At first, it all seems so easy. The large institution or agency decides they are going to get serious about professional development and quality improvement. “I’ve done some research on evidence-based practices and have concluded that we need to implement the Forensic Version of the XYZ-PSB model. It has all the qualities that we’re looking for, combining elements of all the popular models that are available, and even has some mindfulness. The fact that there are some deep breathing exercises at the start of some sessions qualifies it as a biopsychosocial approach.”

We’re kidding, of course. It often seems to us that the latest/greatest models make the largest promises until the implementation effort begins. The history of psychotherapy is certainly replete with examples of fad treatments, each one appearing to be bigger, better, faster, or just plain more. Many a well-intended agency and director (including the first author, David) have sought training in a particular method because it had worked in some other setting or been proven in a study or two, only to find out that the old adage is true: All too often what is new is not what makes a treatment approach effective. At the same time, what makes the same treatment effective is not new.

The above example of the fictitious XYZ-PSB: FV is ironic because there is a chance that it will work if implemented with diligence, confidence, and a shared belief between therapists and clients that it will work (Wampold & Imel, 2015). In other words, the belief that something will work very often contributes to its success. This is one reason why we have science: to understand not only what works, but how and in what ways.

The rest of the picture may not be so pleasant, however. The unfortunate reality at the front lines, often not reported in research, is that there are any number of ways that good treatment can go bad under the wrong conditions. Let’s take the above director’s plan for implementing XYZ-PSB: FV. Even before implementation, what kinds of exploration of the agency’s needs and staff attitudes takes place? Are the staff excited for the opportunity or feeling beleaguered that they are having to learn yet another approach at high risk of passing into history like the others?

Other questions follow. Will the director participate in the training? The absence of key decision-makers from the process itself can have a significant effect on staff, even though it is not mentioned in any manuals. Likewise, does the agency or institution bring in an outside trainer who trains, perhaps does some consult calls, and leaves without a succession plan?
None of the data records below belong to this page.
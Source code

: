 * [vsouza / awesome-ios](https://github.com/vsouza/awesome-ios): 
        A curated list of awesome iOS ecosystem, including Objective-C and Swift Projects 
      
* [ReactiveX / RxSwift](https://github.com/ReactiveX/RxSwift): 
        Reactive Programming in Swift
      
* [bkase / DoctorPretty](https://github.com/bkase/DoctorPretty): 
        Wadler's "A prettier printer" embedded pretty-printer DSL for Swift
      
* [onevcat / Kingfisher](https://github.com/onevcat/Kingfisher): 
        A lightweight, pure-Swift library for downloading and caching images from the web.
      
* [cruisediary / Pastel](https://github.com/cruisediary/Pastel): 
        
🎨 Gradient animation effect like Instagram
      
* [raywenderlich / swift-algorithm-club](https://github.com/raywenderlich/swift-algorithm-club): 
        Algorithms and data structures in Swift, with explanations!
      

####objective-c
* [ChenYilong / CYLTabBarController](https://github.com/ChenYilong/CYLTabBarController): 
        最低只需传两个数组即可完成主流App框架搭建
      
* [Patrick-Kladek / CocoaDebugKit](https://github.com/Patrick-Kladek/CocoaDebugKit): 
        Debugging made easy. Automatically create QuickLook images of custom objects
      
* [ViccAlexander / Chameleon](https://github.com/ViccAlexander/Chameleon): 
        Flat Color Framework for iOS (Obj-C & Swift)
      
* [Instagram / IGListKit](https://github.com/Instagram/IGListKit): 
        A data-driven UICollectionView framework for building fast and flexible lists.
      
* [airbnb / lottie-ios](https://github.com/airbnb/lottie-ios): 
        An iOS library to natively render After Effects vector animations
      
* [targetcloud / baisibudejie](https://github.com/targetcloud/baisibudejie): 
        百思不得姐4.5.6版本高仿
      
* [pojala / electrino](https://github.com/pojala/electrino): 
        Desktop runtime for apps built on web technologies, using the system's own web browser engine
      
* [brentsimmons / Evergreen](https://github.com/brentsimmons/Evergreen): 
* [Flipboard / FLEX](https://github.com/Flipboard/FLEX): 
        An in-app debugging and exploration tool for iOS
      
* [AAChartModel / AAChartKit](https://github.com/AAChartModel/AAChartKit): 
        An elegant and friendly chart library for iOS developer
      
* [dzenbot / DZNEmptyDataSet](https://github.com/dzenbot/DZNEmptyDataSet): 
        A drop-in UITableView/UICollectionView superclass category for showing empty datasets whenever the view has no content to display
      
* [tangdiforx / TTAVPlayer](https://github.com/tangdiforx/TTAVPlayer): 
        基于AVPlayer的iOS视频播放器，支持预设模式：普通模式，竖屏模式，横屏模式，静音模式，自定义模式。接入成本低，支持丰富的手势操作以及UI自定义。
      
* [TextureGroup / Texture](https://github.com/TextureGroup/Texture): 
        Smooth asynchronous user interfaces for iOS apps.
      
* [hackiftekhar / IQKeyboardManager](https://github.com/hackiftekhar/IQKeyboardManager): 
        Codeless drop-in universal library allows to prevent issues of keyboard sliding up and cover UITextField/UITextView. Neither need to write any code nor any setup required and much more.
Some way to keep the spirit and practice of the treatment alive? And then during the initial phases of this implementation, what other barriers occur, such as the director getting a new job, or another influential actor going out on medical leave?

Of course, the picture can become even more pernicious. Are there other challenges competing with the meaningful implementation of a high-quality approach? For example, many agencies experience severe pressure to ensure complete adherence to complicated licensing requirements or accreditation. At what point is the search for excellence – that burning desire to become more effective – compromised by the need to ensure timely documentation? Does adherence to regulations end up compromising adherence to a new model? Do we then expend so much effort pursuing fidelity to the model that we then forget to maintain fidelity to the actual client and his or her individual characteristics?

These are questions too often omitted from any manual or introductory training, but they threaten treatment integrity nonetheless. This is why collaboration between researchers, trainers and professionals is so important in the creation of evidence-based practice that is fit for purpose in the real world (see another blog by Kieran on the importance of co-creation).  One of the sadder outcomes of implementation efforts, in our view, is when professionals work treatment jargon into case notes as a signal to auditors and licensors that they were using a model when in fact they really weren’t.

We (David and Kieran, along with our collaborator Danielle Harris) have argued in our training, and in a recent paper, that we can learn a lot about improving services by listening to the voices of the service user. Yet, most treatment providers work in environments where the same service user has little or no voice in their treatment planning.

Out hope is that by raising these questions we may better inspire dialog among professionals, researchers, and trainers as to how we might better anchor our practice in the evidence. All too often the enemy to successful implementation is ourselves.